Die Freidemokraten, auch die Bündnisgrünen, hat es vergleichsweise gut getroffen, viele Abgeordnete können dagegen nur schattigen Hofblick genießen. Dietmar Kansy (CDU), der Vorsitzende der Baukommission des Bundestags, hält das Haus für gelungen. Man freue sich auf das Parlament der kurzen Wege, und es habe sich gelohnt, nicht auf Einzug zu drängen, sondern abzuwarten, bis der Bau wirklich fertig ist.

Der größte und teuerste öffentliche Neubau der deutschen Nachkriegszeit, das Kernstück des Parlaments neben dem Reichstag, ist zumindest fast fertig, heute nimmt Bundestagspräsident Wolfgang Thierse den symbolischen Schlüssel von der Bundesbaugesellschaft Berlin entgegen. Die Fenster sind noch mal geputzt worden, fast alles wirkt perfekt. Aber "die Mängelbeseitigung wird noch eine Weile dauern", sagt André Lundt von der Bundesbaugesellschaft. Von den Bundestagsabgeordneten habe man allerdings erstaunlich wenig Klagen gehört. Noch aber konnten sie kaum Zeit finden, sich einzugewöhnen, noch ist der Einzug in vollem Gange, voraussichtlich Mitte Februar sind die letzten Kartons ausgepackt.

Der Sichtbeton stört viele, berichtet Kansy, auch die Raumfugen zwischen den verschiedenen Häusern. Der Bundestagsvolksmund nennt sie Sing Sing, weil die dortigen Treppenkonstruktionen aussehen, als stünden sie in einem noblen Gefängnistrakt.

Rund 3000 Räume sind einzurichten, zwei Drittel aller Parlamentarier werden hier arbeiten, dazu kommen Mitarbeiter der Bundestagsverwaltung. Eine kleine Stadt ist entstanden, die Häuser sind miteinander verbunden, die Blocks unterirdisch in Höhe des fünften Stocks mit Fußgängerbrücken, ein Tunnel führt zum Reichstagsgebäude.
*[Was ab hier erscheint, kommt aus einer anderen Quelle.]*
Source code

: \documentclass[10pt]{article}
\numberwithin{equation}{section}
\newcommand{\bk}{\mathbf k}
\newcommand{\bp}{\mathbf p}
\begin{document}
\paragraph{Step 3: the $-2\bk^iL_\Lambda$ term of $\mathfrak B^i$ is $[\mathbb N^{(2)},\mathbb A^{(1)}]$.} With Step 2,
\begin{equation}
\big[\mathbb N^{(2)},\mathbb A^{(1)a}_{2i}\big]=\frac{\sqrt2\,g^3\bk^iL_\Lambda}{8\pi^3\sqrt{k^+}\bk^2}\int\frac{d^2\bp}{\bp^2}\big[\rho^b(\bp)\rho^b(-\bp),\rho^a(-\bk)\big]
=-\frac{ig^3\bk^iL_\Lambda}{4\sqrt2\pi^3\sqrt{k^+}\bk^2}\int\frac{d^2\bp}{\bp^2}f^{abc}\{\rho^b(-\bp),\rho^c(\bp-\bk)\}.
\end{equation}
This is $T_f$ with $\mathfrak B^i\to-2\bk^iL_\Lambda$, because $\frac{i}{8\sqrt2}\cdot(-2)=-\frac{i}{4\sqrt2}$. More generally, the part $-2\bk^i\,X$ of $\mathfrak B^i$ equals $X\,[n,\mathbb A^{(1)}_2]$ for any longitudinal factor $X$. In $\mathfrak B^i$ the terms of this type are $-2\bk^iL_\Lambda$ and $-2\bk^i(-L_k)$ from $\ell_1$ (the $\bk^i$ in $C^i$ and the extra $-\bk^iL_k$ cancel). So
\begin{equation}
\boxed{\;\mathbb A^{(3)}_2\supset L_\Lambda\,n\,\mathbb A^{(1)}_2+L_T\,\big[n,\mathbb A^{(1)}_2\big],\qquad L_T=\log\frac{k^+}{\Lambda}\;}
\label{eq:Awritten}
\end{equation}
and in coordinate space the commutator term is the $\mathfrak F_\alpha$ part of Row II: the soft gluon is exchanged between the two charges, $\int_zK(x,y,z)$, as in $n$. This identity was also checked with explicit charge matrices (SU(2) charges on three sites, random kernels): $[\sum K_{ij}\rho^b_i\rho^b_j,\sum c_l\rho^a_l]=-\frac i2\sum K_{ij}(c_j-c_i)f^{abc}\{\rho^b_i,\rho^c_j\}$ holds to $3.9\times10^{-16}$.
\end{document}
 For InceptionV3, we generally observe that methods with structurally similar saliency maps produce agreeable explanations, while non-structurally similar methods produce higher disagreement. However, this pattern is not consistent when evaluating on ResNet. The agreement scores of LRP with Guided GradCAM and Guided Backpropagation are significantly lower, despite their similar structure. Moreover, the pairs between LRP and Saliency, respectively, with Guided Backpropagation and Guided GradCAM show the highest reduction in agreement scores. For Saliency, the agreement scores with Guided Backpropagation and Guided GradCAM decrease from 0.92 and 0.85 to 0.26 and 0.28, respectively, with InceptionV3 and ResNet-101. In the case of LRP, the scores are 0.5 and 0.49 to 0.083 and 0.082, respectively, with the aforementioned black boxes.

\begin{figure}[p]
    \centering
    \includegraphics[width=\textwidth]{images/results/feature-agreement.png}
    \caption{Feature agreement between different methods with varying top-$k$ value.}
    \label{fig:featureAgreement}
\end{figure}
Wie eine Allee zieht sich ein breiter Erschließungsweg vom Haus 1 am Ebertplatz bis zum Haus 4 an der Wilhelmstraße: Ein Gang, der nicht nur an den Räumen der verschiedenen Parteien vorbeführt, sondern auch an unterschiedlicher Architektur. Auch nach außen hin wird deutlich, dass hier mehrere Baumeister am Werk waren und eine Mischung zwischen preußischer Strenge und mediterraner Leichtigkeit entstanden ist. Einbezogen sind drei Altbauten: An der Nordseite das einstige Reichstagspräsidentenpalais (heute Sitz der Parlamentarischen Gesellschaft), in den Südblöcken das frühere Bankhaus Sommer, das nun zum Haus 7 gehört, und die frühere Kammer der Technik, die mit gläsernem Dachaufbau zum Bestandteil des Hauses 5 wurde.

Hinter dessen großen Fenstern sind Parlamentsmitarbeiter wie Ole Diehl beschäftigt. Schauen mitunter auf die Kuppel, auf Berliner und Touristen, die von oben auf die kleine Bundesstadt blicken und kaum noch wissen, wie es hier vorher aussah.